# Petcurean GO! Endurance????



## golfbum (Nov 27, 2010)

Just wanted to see if anyone is or has fed this food. It looks good and I found it online shipped for about 42 bucks for there large bag (25lbs I think). 



I have been feeding Earthborn Hollistic grainfree the turkey/chicken one and have had decent results. Dogs seem to like it and I have no complaints other then the coats are not quite as thick as I think they maybe should be. More then anything I am just looking for another good option just in case I need it. 
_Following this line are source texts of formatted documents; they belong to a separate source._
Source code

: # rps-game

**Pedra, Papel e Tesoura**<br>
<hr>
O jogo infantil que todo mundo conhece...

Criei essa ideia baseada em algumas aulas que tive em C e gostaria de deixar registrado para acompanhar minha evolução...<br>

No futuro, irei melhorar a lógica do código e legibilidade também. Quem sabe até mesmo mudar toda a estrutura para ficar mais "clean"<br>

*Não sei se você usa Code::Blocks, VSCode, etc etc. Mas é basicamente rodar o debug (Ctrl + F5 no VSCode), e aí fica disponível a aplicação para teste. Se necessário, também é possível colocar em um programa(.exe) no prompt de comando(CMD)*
So lets here it who is or has fed GO! Endurance formula, what are your thoughts??? Thanks in advance!!!


----------



## stajbs (Jun 5, 2010)

When we fed kibble we fed Go Endurance. The dogs liked it and I liked to use it in the rotational kibble diet. Definitely one of the kibbles I would go back to if I needed to. Give it a shot. If you call them, the company will give you a coupon for a 1 pound sample I think. I know they give good size samples, so the dogs can try more than a tiny taste test. lol


----------



## meggels (May 30, 2010)

I saw a sign at the feed store today that they are getting rid of the endurance and adult formulas and merging the two soon...and also increasing the price :-X I think it said as of 11/1/11?
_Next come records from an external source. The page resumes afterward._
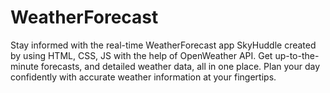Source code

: # WeatherForecast
Stay informed with the real-time WeatherForecast app SkyHuddle created by using HTML, CSS, JS with the help of OpenWeather API. Get up-to-the-minute forecasts, and detailed weather data, all in one place. Plan your day confidently with accurate weather information at your fingertips.

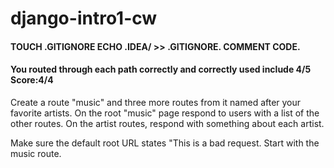 # django-intro1-cw
#### TOUCH .GITIGNORE ECHO .IDEA/ >> .GITIGNORE. COMMENT CODE.
#### You routed through each path correctly and correctly used include 4/5 Score:4/4
Create a route "music" and three more routes from it named after your favorite artists. On the root "music" page respond to users with a list of the other routes. On the artist routes, respond with something about each artist.

Make sure the default root URL states "This is a bad request. Start with the music route.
Maybe try Earthborn's Great Plains formula? My dog did AWESOME on that one...


----------



## Javadoo (May 23, 2011)

I have a bag to try in my rotation but I haven't added it yet.
I also have 2 bags of the Now!! to try.
Looks great on paper, so I'm curious to see how my girls do on it.


----------



## PDXdogmom (Jun 30, 2010)

meggels said:


> I saw a sign at the feed store today that they are getting rid of the endurance and adult formulas and merging the two soon...and also increasing the price :-X I think it said as of 11/1/11?
> 
> 
> 
> ...


I've used Go Grain Free Endurance as part of a kibble rotation for my dogs; although it's been a few months since I've fed it. They both did well on it.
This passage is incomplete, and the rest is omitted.